Iran: students resume
protests for more rights
Demonstration of 1,000 students at Tehran University September 28 forced Iranian president Mahmoud Ahmadinejad to cancel visit for celebration of new school year.
BY CINDY JAQUITH
Thousands of university students in Tehran demonstrated for democratic rights at the opening of the school year. The university is still alive read one banner, referring to the unsuccessful efforts of the government to intimidate those fighting for free speech and press, the right to assemble, freedom of political prisoners, and more rights for women.
About 1,000 students protested September 28 at Tehran University, forcing President Mahmoud Ahmadinejad to cancel his visit for the celebration of the new school year. They chanted death to the dictator and demanded the release of jailed political activists.
The day before, hundreds of students protested a talk on campus by Gholam Ali Hadad Adel, a right-wing member of parliament. You are against the people, traitor! they shouted.
On September 29 more than 1,000 students at Sharif University, also in Tehran, demonstrated against a visit by Kamran Daneshjoo, the minister of science and higher education, forcing him to leave early.
The government arrested 18 student leaders October 2 while they were holding a discussion in a park. According to the New York Times, they are members of the Office for Consolidating Unity, a student organization that has fought for democratic rights. The group released a statement denouncing the arrests.
Meanwhile Mohamed ElBaradei, head of the UN nuclear enforcement agency, announced October 4 that Tehran has agreed to allow an inspection October 25 of a previously undisclosed uranium enrichment facility. A meeting with Iran, the United States, France, and Russia to discuss Iranian purchase of enriched uranium from abroad is scheduled for October 19.
Representatives of Iran and the permanent members of the UN Security Council plus Germany met about Irans nuclear program October 1 in Geneva. Leading up to the Geneva meeting, U.S. president Barack Obama was joined by his counterparts in the United Kingdom, France, and Germany in threatening further sanctions if Iran did not cease enriching uranium. Enrichment is a step in the nuclear process necessary to produce fuel for power generation, but it can also be used to manufacture a weapon. Moscow has tacitly supported the idea of further sanctions.
The same day as the Geneva meeting, the U.S. House of Representatives approved a measure that bars the U.S. Energy Department from extending contracts to foreign companies for crude oil delivery to the U.S. Strategic Reserve if those companies sell or ship gasoline to Iran. Iran is unable to refine sufficient oil to supply domestic fuel demands. It imports as much as 40 percent of its gasoline.
Meanwhile, the U.S. Treasury Department is stepping up its enforcement of already existing sanctions. The U.S. Treasurys Office of Foreign Assets Control, the agency spearheading enforcement, has beefed up its investigative and enforcement teams, officials say, reported the Wall Street Journal October 2. Among the targets are foreign subsidiaries, distributors or customers who are improperly reselling goods into Iran.

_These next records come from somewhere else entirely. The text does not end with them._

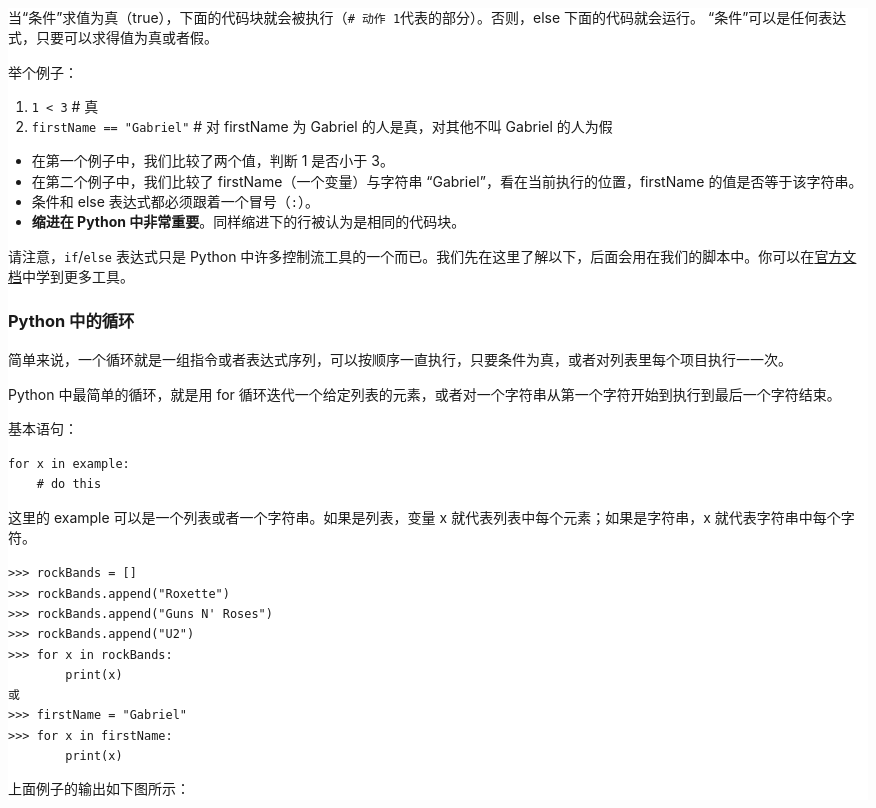 当“条件”求值为真（true），下面的代码块就会被执行（`# 动作 1`代表的部分）。否则，else 下面的代码就会运行。 “条件”可以是任何表达式，只要可以求得值为真或者假。


举个例子：


1. `1 < 3` # 真
2. `firstName == "Gabriel"` # 对 firstName 为 Gabriel 的人是真，对其他不叫 Gabriel 的人为假


* 在第一个例子中，我们比较了两个值，判断 1 是否小于 3。
* 在第二个例子中，我们比较了 firstName（一个变量）与字符串 “Gabriel”，看在当前执行的位置，firstName 的值是否等于该字符串。
* 条件和 else 表达式都必须跟着一个冒号（`:`）。
* **缩进在 Python 中非常重要**。同样缩进下的行被认为是相同的代码块。


请注意，`if`/`else` 表达式只是 Python 中许多控制流工具的一个而已。我们先在这里了解以下，后面会用在我们的脚本中。你可以在[官方文档](http://please%20note%20that%20the%20if%20/%20else%20statement%20is%20only%20one%20of%20the%20many%20control%20flow%20tools%20available%20in%20Python.%20We%20reviewed%20it%20here%20since%20we%20will%20use%20it%20in%20our%20script%20later.%20You%20can%20learn%20more%20about%20the%20rest%20of%20the%20tools%20in%20the%20official%20docs.)中学到更多工具。


### Python 中的循环


简单来说，一个循环就是一组指令或者表达式序列，可以按顺序一直执行，只要条件为真，或者对列表里每个项目执行一一次。


Python 中最简单的循环，就是用 for 循环迭代一个给定列表的元素，或者对一个字符串从第一个字符开始到执行到最后一个字符结束。


基本语句：



```
for x in example:
    # do this

```

这里的 example 可以是一个列表或者一个字符串。如果是列表，变量 x 就代表列表中每个元素；如果是字符串，x 就代表字符串中每个字符。



```
>>> rockBands = []
>>> rockBands.append("Roxette")
>>> rockBands.append("Guns N' Roses")
>>> rockBands.append("U2")
>>> for x in rockBands:
        print(x)
或
>>> firstName = "Gabriel"
>>> for x in firstName:
        print(x)

```

上面例子的输出如下图所示：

The Treasury Department announced October 1 that it had fined a Florida financial services firm $3 million for violating restrictions on trade with Iran. According to the government, Gold and Silver Reserve, Inc. opened accounts with more than 56,000 residents in Iran for e-currency services.
Irans most prominent oppositionist, former presidential candidate Mir Hossein Mousavi, has opposed imposition of new sanctions on Iran. Calling Iranian president Mahmoud Ahmadinejads policies wrong and adventurist he argued that sanctions would not affect the government but would impose many hardships upon the people, who suffer enough as a result of the calamity of their insane rulers.
The Iranian government has insisted up to now on its right to carry out all enrichment of uranium on Iranian soil. A proposal to enrich the uranium in Russia made years ago had elicited no positive response from the Iranian government. But while in New York to address the United Nations, Ahmadinejad issued a request to ease sanctions on Irans purchase of low-grade enriched uranium in order to fuel its research reactor.
At the October 1 talks, according to U.S. and European officials, Tehran agreed in principle to send most of its uranium to Russia for processing and France for bundling into fuel assemblies to be used for medical purposes. The Times cited Western officials saying the amount of uranium to be sent to Russia could be as much as 75 percent of Irans declared nuclear stockpile.
The following day, however, Irans chief negotiator Saeed Jalili held a news conference in Iran to deny that such an agreement was made during the talks in Geneva, the Iranian Students News Agency reported. He said Iranian negotiators had conveyed their request to buy enriched uranium but that there was no discussion over Irans suspension of enrichment.
French foreign minister Bernard Kouchner dumped cold water on Irans announcement that it would allow inspection of the new enrichment facility. We are ready to no longer speak about sanctions, but we need to discuss what we call the heart of the matter, that is to say: is this uranium enrichment dangerous or not? Kouchner told RTL radio and LCI television.
Asked whether Iran might be pursuing nuclear weapons, Kouchner said, Everything leads us to think that they were at least tempted to do this and we are trying to put an end to this.